── PROVIDED DATA

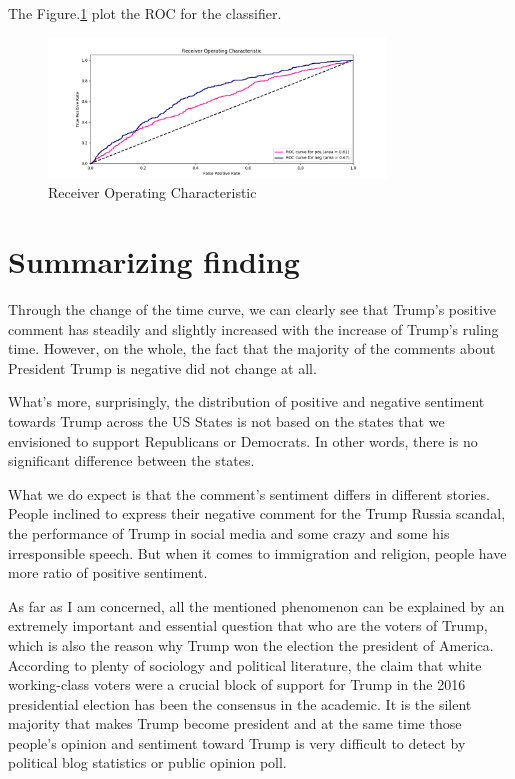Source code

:\documentclass[12pt]{article}
\begin{document}
The Figure.\ref{fig:7} plot the ROC for the classifier.
\begin{figure}[!h]
     \begin{center}
                  \includegraphics[width=0.8\textwidth]{../plots/part7.png}
    \end{center}
    \caption{%
       Receiver Operating Characteristic
     }%
   \label{fig:7}
\end{figure}

\section {Summarizing finding}

Through the change of the time curve, we can clearly see that Trump's positive comment has steadily and slightly increased with the increase of Trump's ruling time. However, on the whole, the fact that the majority of the comments about President Trump is negative did not change at all.

What's more, surprisingly, the distribution of positive and negative sentiment towards Trump across the US States is not based on the states that we envisioned to support Republicans or Democrats. In other words, there is no significant difference between the states.

What we do expect is that the comment's sentiment differs in different stories. People inclined to express their negative comment for the Trump Russia scandal, the performance of Trump in social media and some crazy and some his irresponsible speech. But when it comes to immigration and religion, people have more ratio of positive sentiment.

As far as I am concerned, all the mentioned phenomenon can be explained by an extremely important and essential question that who are the voters of Trump, which is also the reason why Trump won the election the president of America. According to plenty of sociology and political literature, the claim that white working-class voters were a crucial block of support for Trump in the 2016 presidential election has been the consensus in the academic. It is the silent majority that makes Trump become president and at the same time those people's opinion and sentiment toward Trump is very difficult to detect by political blog statistics or public opinion poll.
\newpage
\end{document}
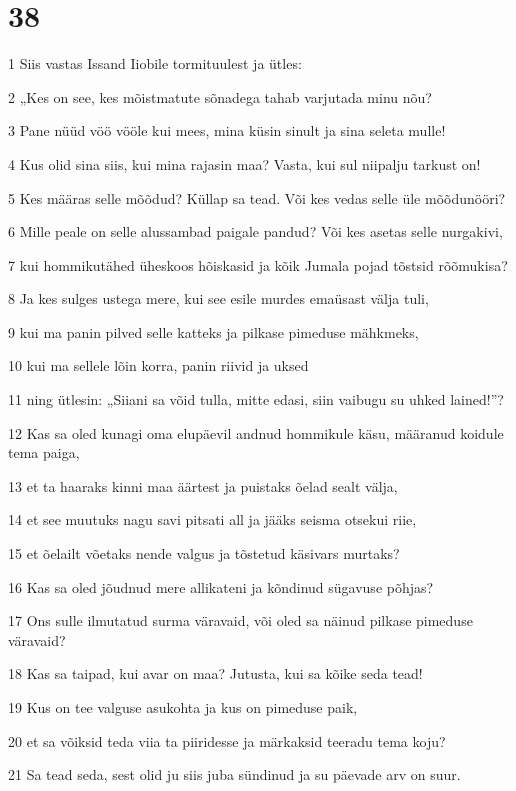 \chapter{38}

\par 1 Siis vastas Issand Iiobile tormituulest ja ütles:
\par 2 „Kes on see, kes mõistmatute sõnadega tahab varjutada minu nõu?
\par 3 Pane nüüd vöö vööle kui mees, mina küsin sinult ja sina seleta mulle!
\par 4 Kus olid sina siis, kui mina rajasin maa? Vasta, kui sul niipalju tarkust on!
\par 5 Kes määras selle mõõdud? Küllap sa tead. Või kes vedas selle üle mõõdunööri?
\par 6 Mille peale on selle alussambad paigale pandud? Või kes asetas selle nurgakivi,
\par 7 kui hommikutähed üheskoos hõiskasid ja kõik Jumala pojad tõstsid rõõmukisa?
\par 8 Ja kes sulges ustega mere, kui see esile murdes emaüsast välja tuli,
\par 9 kui ma panin pilved selle katteks ja pilkase pimeduse mähkmeks,
\par 10 kui ma sellele lõin korra, panin riivid ja uksed
\par 11 ning ütlesin: „Siiani sa võid tulla, mitte edasi, siin vaibugu su uhked lained!”?
\par 12 Kas sa oled kunagi oma elupäevil andnud hommikule käsu, määranud koidule tema paiga,
\par 13 et ta haaraks kinni maa äärtest ja puistaks õelad sealt välja,
\par 14 et see muutuks nagu savi pitsati all ja jääks seisma otsekui riie,
\par 15 et õelailt võetaks nende valgus ja tõstetud käsivars murtaks?
\par 16 Kas sa oled jõudnud mere allikateni ja kõndinud sügavuse põhjas?
\par 17 Ons sulle ilmutatud surma väravaid, või oled sa näinud pilkase pimeduse väravaid?
\par 18 Kas sa taipad, kui avar on maa? Jutusta, kui sa kõike seda tead!
\par 19 Kus on tee valguse asukohta ja kus on pimeduse paik,
\par 20 et sa võiksid teda viia ta piiridesse ja märkaksid teeradu tema koju?
\par 21 Sa tead seda, sest olid ju siis juba sündinud ja su päevade arv on suur.
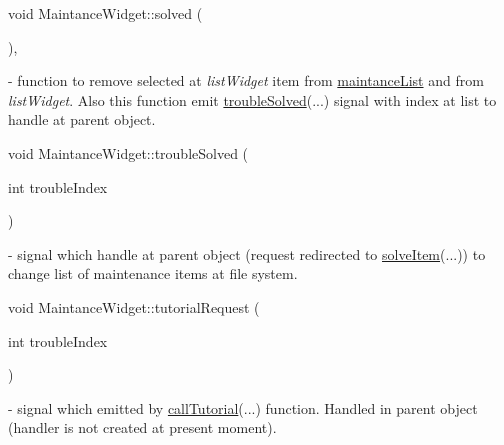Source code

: \mbox{\label{classMaintanceWidget_ae0e57574f94ec4b744247d15ff8a4891}} 
{\footnotesize\ttfamily void Maintance\+Widget\+::\texorpdfstring{solved}{solved} (\begin{DoxyParamCaption}{ }\end{DoxyParamCaption})\hspace{0.3cm}{\ttfamily [private]}, {\ttfamily [slot]}} - function to remove selected at \textit{list\+Widget} item from \hyperlink{classMaintanceWidget_a9c9003f07e28f258c99b996c3c02da45}{maintance\+List} and from \textit{list\+Widget}. Also this function emit \hyperlink{classMaintanceWidget_a311671167a33d7d84a105c5b68c3c783}{trouble\+Solved}(...) signal with index at list to handle at parent object.

\mbox{\label{classMaintanceWidget_a311671167a33d7d84a105c5b68c3c783}} 
{\footnotesize\ttfamily void Maintance\+Widget\+::\texorpdfstring{trouble\+Solved}{troubleSolved} (\begin{DoxyParamCaption}\item[{int}]{trouble\+Index }\end{DoxyParamCaption})\hspace{0.3cm}{\ttfamily [signal]}} - signal which handle at parent object (request redirected to \hyperlink{classMaintanceDialog_a3958b309d854fcd5baf39fc166a6b5f6}{solve\+Item}(...)) to change list of maintenance items at file system.

\mbox{\label{classMaintanceWidget_a94a81d4c917de6cc0dba1135ab3be43e}} 
{\footnotesize\ttfamily void Maintance\+Widget\+::\texorpdfstring{tutorial\+Request}{tutorialRequest} (\begin{DoxyParamCaption}\item[{int}]{trouble\+Index }\end{DoxyParamCaption})\hspace{0.3cm}{\ttfamily [signal]}} - signal which emitted by \hyperlink{classMaintanceWidget_adc20de8af45f910289c60d1f6656e783}{call\+Tutorial}(...) function. Handled in parent object (handler is not created at present moment).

────

■ WHAT THE TASK ASKS ■
Set aside the pictures. Then return every line of the material above verbatim.

■ EXERCISE ANSWER ■
Source code

:\documentclass[12pt]{article}
\begin{document}
The Figure.\ref{fig:7} plot the ROC for the classifier.
\begin{figure}[!h]
     \begin{center}
                  \includegraphics[width=0.8\textwidth]{../plots/part7.png}
    \end{center}
    \caption{%
       Receiver Operating Characteristic
     }%
   \label{fig:7}
\end{figure}

\section {Summarizing finding}

Through the change of the time curve, we can clearly see that Trump's positive comment has steadily and slightly increased with the increase of Trump's ruling time. However, on the whole, the fact that the majority of the comments about President Trump is negative did not change at all.

What's more, surprisingly, the distribution of positive and negative sentiment towards Trump across the US States is not based on the states that we envisioned to support Republicans or Democrats. In other words, there is no significant difference between the states.

What we do expect is that the comment's sentiment differs in different stories. People inclined to express their negative comment for the Trump Russia scandal, the performance of Trump in social media and some crazy and some his irresponsible speech. But when it comes to immigration and religion, people have more ratio of positive sentiment.

As far as I am concerned, all the mentioned phenomenon can be explained by an extremely important and essential question that who are the voters of Trump, which is also the reason why Trump won the election the president of America. According to plenty of sociology and political literature, the claim that white working-class voters were a crucial block of support for Trump in the 2016 presidential election has been the consensus in the academic. It is the silent majority that makes Trump become president and at the same time those people's opinion and sentiment toward Trump is very difficult to detect by political blog statistics or public opinion poll.
\newpage
\end{document}
 \chapter{38}

\par 1 Siis vastas Issand Iiobile tormituulest ja ütles:
\par 2 „Kes on see, kes mõistmatute sõnadega tahab varjutada minu nõu?
\par 3 Pane nüüd vöö vööle kui mees, mina küsin sinult ja sina seleta mulle!
\par 4 Kus olid sina siis, kui mina rajasin maa? Vasta, kui sul niipalju tarkust on!
\par 5 Kes määras selle mõõdud? Küllap sa tead. Või kes vedas selle üle mõõdunööri?
\par 6 Mille peale on selle alussambad paigale pandud? Või kes asetas selle nurgakivi,
\par 7 kui hommikutähed üheskoos hõiskasid ja kõik Jumala pojad tõstsid rõõmukisa?
\par 8 Ja kes sulges ustega mere, kui see esile murdes emaüsast välja tuli,
\par 9 kui ma panin pilved selle katteks ja pilkase pimeduse mähkmeks,
\par 10 kui ma sellele lõin korra, panin riivid ja uksed
\par 11 ning ütlesin: „Siiani sa võid tulla, mitte edasi, siin vaibugu su uhked lained!”?
\par 12 Kas sa oled kunagi oma elupäevil andnud hommikule käsu, määranud koidule tema paiga,
\par 13 et ta haaraks kinni maa äärtest ja puistaks õelad sealt välja,
\par 14 et see muutuks nagu savi pitsati all ja jääks seisma otsekui riie,
\par 15 et õelailt võetaks nende valgus ja tõstetud käsivars murtaks?
\par 16 Kas sa oled jõudnud mere allikateni ja kõndinud sügavuse põhjas?
\par 17 Ons sulle ilmutatud surma väravaid, või oled sa näinud pilkase pimeduse väravaid?
\par 18 Kas sa taipad, kui avar on maa? Jutusta, kui sa kõike seda tead!
\par 19 Kus on tee valguse asukohta ja kus on pimeduse paik,
\par 20 et sa võiksid teda viia ta piiridesse ja märkaksid teeradu tema koju?
\par 21 Sa tead seda, sest olid ju siis juba sündinud ja su päevade arv on suur.
Source code

: \mbox{\label{classMaintanceWidget_ae0e57574f94ec4b744247d15ff8a4891}} 
{\footnotesize\ttfamily void Maintance\+Widget\+::\texorpdfstring{solved}{solved} (\begin{DoxyParamCaption}{ }\end{DoxyParamCaption})\hspace{0.3cm}{\ttfamily [private]}, {\ttfamily [slot]}} - function to remove selected at \textit{list\+Widget} item from \hyperlink{classMaintanceWidget_a9c9003f07e28f258c99b996c3c02da45}{maintance\+List} and from \textit{list\+Widget}. Also this function emit \hyperlink{classMaintanceWidget_a311671167a33d7d84a105c5b68c3c783}{trouble\+Solved}(...) signal with index at list to handle at parent object.

\mbox{\label{classMaintanceWidget_a311671167a33d7d84a105c5b68c3c783}} 
{\footnotesize\ttfamily void Maintance\+Widget\+::\texorpdfstring{trouble\+Solved}{troubleSolved} (\begin{DoxyParamCaption}\item[{int}]{trouble\+Index }\end{DoxyParamCaption})\hspace{0.3cm}{\ttfamily [signal]}} - signal which handle at parent object (request redirected to \hyperlink{classMaintanceDialog_a3958b309d854fcd5baf39fc166a6b5f6}{solve\+Item}(...)) to change list of maintenance items at file system.

\mbox{\label{classMaintanceWidget_a94a81d4c917de6cc0dba1135ab3be43e}} 
{\footnotesize\ttfamily void Maintance\+Widget\+::\texorpdfstring{tutorial\+Request}{tutorialRequest} (\begin{DoxyParamCaption}\item[{int}]{trouble\+Index }\end{DoxyParamCaption})\hspace{0.3cm}{\ttfamily [signal]}} - signal which emitted by \hyperlink{classMaintanceWidget_adc20de8af45f910289c60d1f6656e783}{call\+Tutorial}(...) function. Handled in parent object (handler is not created at present moment).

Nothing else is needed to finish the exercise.